Meanwhile, Russia, France and Germany secretly discussed how they might intervene to impose a Great Power settlement on Britain, or even exploit its vulnerability. In the New Year of 1900 Muraviev suggested79 that, while Britain was indisposed, Russia should get a foothold in Persia with a big loan and some well-applied pressure, and start making trouble on the North-West Frontier. Nicholas approved the plan. The Russians, however, accepted they had to be careful. The costs of running Manchuria had become crippling. The new “border” between Russian-occupied China and the rest and the railway lines required lots of soldiers to patrol them, and the single track of the great Trans-Siberian railway meant that moving men and goods to China was slow and expensive. The Chinese remained deeply unimpressed by dear and poorly made Russian goods, so money wasn’t coming in.
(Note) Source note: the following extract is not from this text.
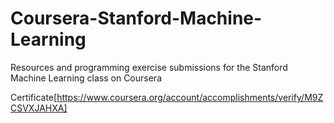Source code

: # Coursera-Stanford-Machine-Learning

Resources and programming exercise submissions for the Stanford Machine Learning class on Coursera

Certificate[https://www.coursera.org/account/accomplishments/verify/M9ZCSVXJAHXA]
The whole colonial project was becoming horribly expensive. Angering the British too much might be an even more costly mistake in the long run. The Russians restricted themselves to a large loan to the Persian government, and moved their troops up and down the Afghan border, which always alarmed the British. Wilhelm, meanwhile, offered to guard the frontier, should the Russians wish to attack Northern India.80 The Russians greeted the offer without enthusiasm; they regarded it as a provocation. Russo-German relations had not recovered since Germany had taken Kiaochow in late 1897, and had lurched uneasily along since, punctuated by the kaiser’s clumsy demands for attention from Nicholas and suggestions that they act together either against France or Britain. Bernhard von Bülow claimed to want to improve relations with Russia, but he had not been very effective in bringing the two emperors together. In 1899 he’d allowed a visit by the tsar to Potsdam—which Bülow had pestered the Russians for for months—to be entirely upstaged by the signing of the deal with Britain over Samoa. And Dona had deliberately insulted Alix by refusing to escort her to the railway station on the imperial couple’s departure.
Then in February 1900 Muraviev suggested that Russia, Germany and France combine to impose a diplomatic solution on the Boer War. Wilhelm now81 said that he must sound out London first—which persuaded the Russians even more emphatically that he was up to something. A few days later the kaiser wrote to Edward warning that “Sundry Peoples82 are quietly preparing to take liberties and foster intrigues and surprises in other parts of the world … Be on the look out! … Humbugs! Ware wolf!! We must both keep our weather eye open!”
Two weeks later he wrote, “My warnings83 have not been too soon. Yesterday evening I received a note from St. Petersburg in which Count Mouraview [sic] formally invites me to take part in a collective action with France and Russia against England for the enforcing of peace and the help of the Boers! I have declined … Sir Frank has been informed by me of this preposterous step in a very confidential manner.” The kaiser told Lascelles that Russia had made a large loan to Persia with an eye to getting an advantage over Britain there, and that if England went to war with France, “he would keep84 his bayonets fixed on the land side.”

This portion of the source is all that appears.